The doctors at Texas Children's discovered that our daughter's platelet count was dangerously low. To put it into perspective, a normal platelet count for a child is between 150,000 and 300,000. Our daughter's platelet count, however, was 3,000. This is problematic, of course, because the lower the number of platelets the higher the risk a person has of hemorrhaging because his or her blood isn't able to clot normally.
When our daughter developed a nosebleed, her platelets should have stuck together to form a kind of a seal over her wound. But this didn't happen. As a result, she suffered significant blood loss, developed anemia, and required a blood transfusion.

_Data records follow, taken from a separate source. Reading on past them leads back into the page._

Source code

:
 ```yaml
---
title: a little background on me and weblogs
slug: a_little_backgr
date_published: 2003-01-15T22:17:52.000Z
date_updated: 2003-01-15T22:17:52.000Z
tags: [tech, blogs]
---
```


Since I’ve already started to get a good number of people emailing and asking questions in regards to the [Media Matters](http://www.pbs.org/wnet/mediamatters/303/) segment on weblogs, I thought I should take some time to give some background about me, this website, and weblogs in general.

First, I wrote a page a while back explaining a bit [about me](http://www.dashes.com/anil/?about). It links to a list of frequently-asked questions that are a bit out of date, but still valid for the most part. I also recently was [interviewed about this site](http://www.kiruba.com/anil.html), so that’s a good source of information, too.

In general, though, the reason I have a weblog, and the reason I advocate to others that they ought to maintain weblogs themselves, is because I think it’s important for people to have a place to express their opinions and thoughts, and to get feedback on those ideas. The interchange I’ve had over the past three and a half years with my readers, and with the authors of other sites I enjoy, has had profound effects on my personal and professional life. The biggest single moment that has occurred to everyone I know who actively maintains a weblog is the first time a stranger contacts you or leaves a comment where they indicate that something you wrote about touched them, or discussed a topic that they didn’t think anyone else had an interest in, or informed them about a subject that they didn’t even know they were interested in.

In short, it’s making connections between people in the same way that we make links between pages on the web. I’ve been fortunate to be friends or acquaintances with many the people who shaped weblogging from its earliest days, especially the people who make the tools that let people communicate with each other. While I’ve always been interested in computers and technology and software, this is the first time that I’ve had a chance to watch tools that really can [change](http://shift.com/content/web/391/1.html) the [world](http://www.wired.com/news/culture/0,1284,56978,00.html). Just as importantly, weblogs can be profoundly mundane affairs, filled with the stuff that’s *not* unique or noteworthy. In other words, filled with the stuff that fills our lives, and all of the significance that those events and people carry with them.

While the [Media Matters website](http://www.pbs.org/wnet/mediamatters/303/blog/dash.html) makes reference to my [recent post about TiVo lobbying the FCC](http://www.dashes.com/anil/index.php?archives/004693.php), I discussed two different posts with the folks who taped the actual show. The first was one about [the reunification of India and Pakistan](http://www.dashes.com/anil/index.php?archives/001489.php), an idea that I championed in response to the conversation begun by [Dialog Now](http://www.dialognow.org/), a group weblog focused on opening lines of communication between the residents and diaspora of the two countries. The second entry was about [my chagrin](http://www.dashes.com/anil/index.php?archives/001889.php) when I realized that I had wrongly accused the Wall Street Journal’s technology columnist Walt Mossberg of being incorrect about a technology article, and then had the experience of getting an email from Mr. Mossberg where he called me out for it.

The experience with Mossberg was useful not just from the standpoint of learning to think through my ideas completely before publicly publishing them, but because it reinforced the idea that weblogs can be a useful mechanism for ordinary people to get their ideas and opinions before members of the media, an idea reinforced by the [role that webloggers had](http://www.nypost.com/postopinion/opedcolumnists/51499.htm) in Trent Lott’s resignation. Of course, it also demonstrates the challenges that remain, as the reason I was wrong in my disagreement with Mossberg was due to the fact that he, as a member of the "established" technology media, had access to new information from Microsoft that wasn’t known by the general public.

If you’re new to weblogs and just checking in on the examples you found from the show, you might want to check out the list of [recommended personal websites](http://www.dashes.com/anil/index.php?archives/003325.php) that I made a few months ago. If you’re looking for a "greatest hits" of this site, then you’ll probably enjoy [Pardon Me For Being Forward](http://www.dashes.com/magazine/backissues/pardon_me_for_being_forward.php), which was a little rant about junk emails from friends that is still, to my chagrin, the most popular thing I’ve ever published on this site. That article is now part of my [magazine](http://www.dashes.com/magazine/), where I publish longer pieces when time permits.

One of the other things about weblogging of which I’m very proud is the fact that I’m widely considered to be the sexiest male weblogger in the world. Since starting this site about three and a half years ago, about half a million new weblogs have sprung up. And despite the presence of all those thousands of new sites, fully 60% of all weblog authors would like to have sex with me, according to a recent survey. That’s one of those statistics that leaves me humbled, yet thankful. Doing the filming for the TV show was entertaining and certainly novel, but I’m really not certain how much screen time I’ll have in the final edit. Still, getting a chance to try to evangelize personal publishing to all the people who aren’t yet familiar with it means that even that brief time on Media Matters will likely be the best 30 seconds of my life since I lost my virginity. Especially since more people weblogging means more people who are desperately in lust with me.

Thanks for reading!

Our daughter -- who just yesterday appeared to be perfectly healthy -- was now having an IV line inserted into her vein so donor blood could save her life.
Over the next several hours, doctors of various specialties visited our hospital room, checking our daughter's vitals and reassuring us she was doing well, all things considered. They used words like leukemia and thrombocytopenia (ITP), and told us more tests were needed before they had answers.
"What's happening now?" I'd ask our doctor every few minutes.
"We will have answers soon," she'd respond.
Early the next morning, we learned our daughter did not have blood cancer, but she did have a blood condition called idiopathic thrombocytopenic purpura (ITP). Her doctor suspected that at some point in the previous month our daughter had developed a viral infection and her immune system responded by attacking not only the virus but also the platelets in her blood.
The appropriate treatment was called intravenous immunoglobulin (IVIG) infusion therapy. The therapy was intended to reboot her immune system so her body would stop attacking itself.
And thank God that's exactly what it did. 24 hours later her platelets had returned to a normal level of 150,000, and 24 hours after that we were able to take her home.
One year has passed since our daughter developed idiopathic ITP. We still have no idea what caused her condition. But here is what we do know: roughly four out of 100,000 children develop ITP annually; symptoms range from petechiae and excessive bruising to severe bleeding and sometimes death. For most children, it does not become a chronic condition. And fortunately it didn't for our daughter.
However, that does not mean it didn't have a lasting impact.
Our daughter's hospital stay taught me that terrible, unexpected tragedies can happen at any time, to any one, and there is nothing I can do to prevent that from happening.
But what I have learned over the past year is I cannot live my life in a constant state of worry. I can't visit the doctor every time my child develops a bruise because I'm afraid the ITP has returned. I can't allow the emotional trauma of the incident to cast a dark shadow across my life and, more importantly, across her life. No, absolutely not.
What I can do, however, is focus less on all of the terrible things that could happen to my child and turn my attention to all of the great things that are happening to my child. For example, I can celebrate the fact I was able to take her home. I can be grateful she is here today because of the doctors who worked around the clock to keep her alive.
That's what I can do and that's what I am doing.
Because being a parent means putting your own worry and fear and pain aside so you can be a comforting presence for your child.
I have to believe, for both of our sakes, that my child and I are going to be just fine.